Over the past 15 years, newspapers have been 90% accurate on climate change reporting, according to a study published in Environmental Research Letters.

The researchers, who are based in the US, found that print media reporting on climate change in five countries (the US, UK, New Zealand, Australia and Canada) was becoming less biased and more scientifically accurate, although some conservative media outlets lagged behind.

“Two decades ago, print media frequently gave equal credence to both legitimate climate experts and outlier climate deniers. But we found in more recent years that the media around the globe actually got it right most of the time,” says Dr Lucy McAllister, lead author on the study.

The researchers examined 5,000 newspaper articles, each published in one of 17 outlets between 2005 and 2019.

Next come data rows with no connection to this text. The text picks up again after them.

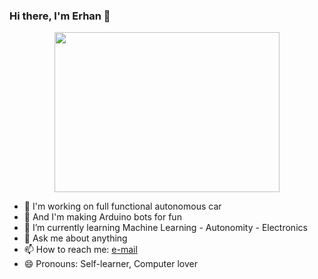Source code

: 
### Hi there, I'm Erhan 👋

<p align="center">
  <img width="360" height="256" src="https://erhan-namli.github.io/assets/img/480.jpg">
</p>


- 🔭 I'm working on full functional autonomous car  
- 🤙  And I'm making Arduino bots for fun 
- 🌱 I’m currently learning Machine Learning - Autonomity - Electronics
- 💬 Ask me about anything
- 📫 How to reach me: [e-mail](erhan_namli@outlook.com)
- 😄 Pronouns: Self-learner, Computer lover
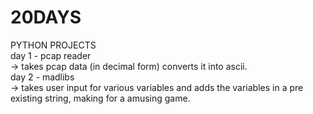 # 20DAYS<br>
PYTHON PROJECTS<br>
day 1 - pcap reader<br> 
      -> takes pcap data (in decimal form) converts it into ascii.<br>
day 2 - madlibs<br>
      -> takes user input for various variables and adds the variables in a pre existing string, making for a amusing game.<br>
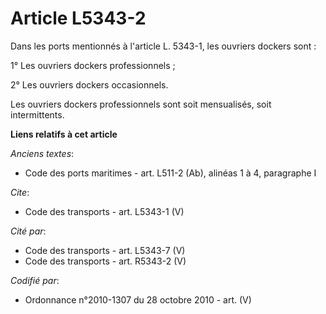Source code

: # Article L5343-2

Dans les ports mentionnés à l'article L. 5343-1, les ouvriers dockers sont : 

1° Les ouvriers dockers professionnels ; 

2° Les ouvriers dockers occasionnels. 

Les ouvriers dockers professionnels sont soit mensualisés, soit intermittents.

**Liens relatifs à cet article**

_Anciens textes_:

  - Code des ports maritimes - art. L511-2 (Ab), alinéas 1 à 4, paragraphe I

_Cite_:

  - Code des transports - art. L5343-1 (V)

_Cité par_:

  - Code des transports - art. L5343-7 (V)
  - Code des transports - art. R5343-2 (V)

_Codifié par_:

  - Ordonnance n°2010-1307 du 28 octobre 2010 - art. (V)
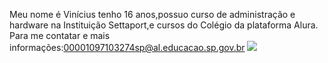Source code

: Meu nome é Vinícius tenho 16 anos,possuo curso de administração e hardware na Instituição Settaport,e cursos do Colégio da plataforma Alura.
Para me contatar e mais informações:00001097103274sp@al.educacao.sp.gov.br
![](https://c.tenor.com/K4ruSdBYWLkAAAAd/tenor.gif)
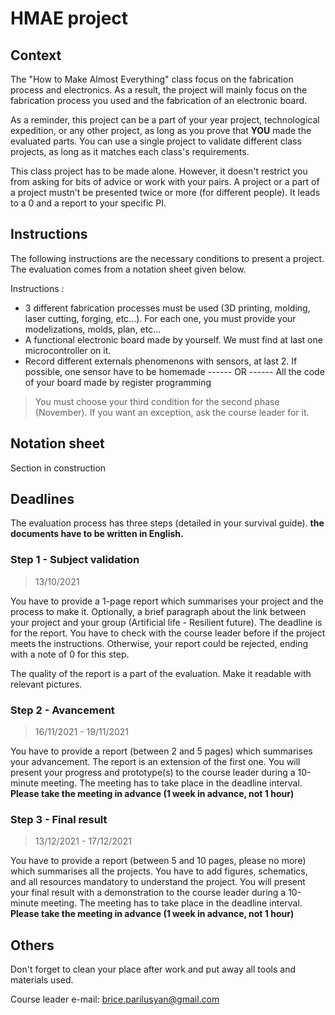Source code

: # HMAE project
## Context

The "How to Make Almost Everything" class focus on the fabrication process and electronics. As a result, the project will mainly focus on the fabrication process you used and the fabrication of an electronic board. 

As a reminder, this project can be a part of your year project, technological expedition, or any other project, as long as you prove that **YOU** made the evaluated parts. You can use a single project to validate different class projects, as long as it matches each class's requirements.

This class project has to be made alone. However, it doesn't restrict you from asking for bits of advice or work with your pairs. A project or a part of a project mustn't be presented twice or more (for different people). It leads to a 0 and a report to your specific PI.

## Instructions

The following instructions are the necessary conditions to present a project. The evaluation comes from a notation sheet given below.

Instructions :
- 3 different fabrication processes must be used (3D printing, molding, laser cutting, forging, etc...). For each one, you must provide your modelizations, molds, plan, etc...
- A functional electronic board made by yourself. We must find at last one microcontroller on it. 
- Record different externals phenomenons with sensors, at last 2. If possible, one sensor have to be homemade ------ OR ------ All the code of your board made by register programming  

> You must choose your third condition for the second phase (November).
> If you want an exception, ask the course leader for it.

## Notation sheet

Section in construction


## Deadlines

The evaluation process has three steps (detailed in your survival guide).
**the documents have to be written in English.**

### Step 1 - Subject validation

> 13/10/2021

You have to provide a 1-page report which summarises your project and the process to make it. Optionally, a brief paragraph about the link between your project and your group (Artificial life - Resilient future). 
The deadline is for the report. You have to check with the course leader before if the project meets the instructions. Otherwise, your report could be rejected, ending with a note of 0 for this step.

The quality of the report is a part of the evaluation. Make it readable with relevant pictures. 


### Step 2 - Avancement

> 16/11/2021 - 19/11/2021

You have to provide a report (between 2 and 5 pages) which summarises your advancement. The report is an extension of the first one. You will present your progress and prototype(s) to the course leader during a 10-minute meeting. The meeting has to take place in the deadline interval. 
**Please take the meeting in advance (1 week in advance, not 1 hour)**

### Step 3 - Final result

> 13/12/2021 - 17/12/2021

You have to provide a report (between 5 and 10 pages, please no more) which summarises all the projects. You have to add figures, schematics, and all resources mandatory to understand the project. You will present your final result with a demonstration to the course leader during a 10-minute meeting. The meeting has to take place in the deadline interval.
**Please take the meeting in advance (1 week in advance, not 1 hour)**

## Others

Don't forget to clean your place after work and put away all tools and materials used.

Course leader e-mail: brice.parilusyan@gmail.com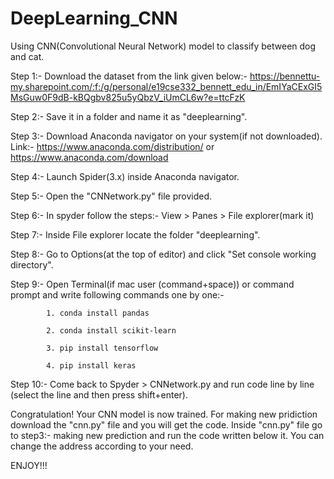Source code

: # DeepLearning_CNN

Using CNN(Convolutional Neural Network) model to classify between dog and cat. 


Step 1:- Download the dataset from the link given below:-
            https://bennettu-my.sharepoint.com/:f:/g/personal/e19cse332_bennett_edu_in/EmIYaCExGI5MsGuw0F9dB-kBQgbv825u5yQbzV_iUmCL6w?e=ttcFzK

Step 2:- Save it in a folder and name it as "deeplearning".

Step 3:- Download Anaconda navigator on your system(if not downloaded). 
            Link:- https://www.anaconda.com/distribution/ or https://www.anaconda.com/download

Step 4:- Launch Spider(3.x) inside Anaconda navigator.

Step 5:- Open the "CNNetwork.py" file provided.

Step 6:- In spyder follow the steps:- View > Panes > File explorer(mark it)

Step 7:- Inside File explorer locate the folder "deeplearning".

Step 8:- Go to Options(at the top of editor) and click "Set console working directory".

Step 9:- Open Terminal(if mac user (command+space)) or command prompt and write following commands one by one:-

            1. conda install pandas
            
            2. conda install scikit-learn
            
            3. pip install tensorflow
            
            4. pip install keras

Step 10:- Come back to Spyder > CNNetwork.py and run code line by line (select the line and then press shift+enter).

Congratulation! Your CNN model is now trained. For making new pridiction download the "cnn.py" file and you will get the code. Inside "cnn.py" file go to step3:- making new prediction and run the code written below it. You can change the address according to your need.

ENJOY!!!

“Nine out of ten media stories accurately reported the science on human contributions to climate change,” says McAllister. “It’s not portrayed as a two-sided debate anymore.”

The researchers did find, however, that “historically conservative” outlets – such the Daily Telegraph in Australia – were significantly less accurate. Some world events, such as the 2009 Copenhagen Accord, also had a negative effect on accuracy.

This accuracy represents a shift in media coverage of climate change. In 2004, one of the researchers (Max Boykoff, an associate professor of environmental studies at the University of Colorado Boulder, US) co-authored a similar study that found very different results. In 2004, Boykoff found that US media outlets consistently reported both climate denial and climate science in a “balanced” manner, leading to biased overall coverage of climate change by implying that both views had equal evidence in favour of them.

“Many continue to cite the 2004 Max Boykoff and Jules Boykoff article – with data ending in 2002 – as evidence of persistent bias in the media,” says McAllister. “An updated analysis was critically needed.”

Boykoff, who is also a co-author on this study, says that while the updated research shows outlets are now covering climate change more accurately, this isn’t cause for complacency.

“The terrain of climate debates has largely shifted in recent years away from mere denial of human contributions to climate change to a more subtle and ongoing undermining of support for specific policies meant to substantially address climate change,” he says.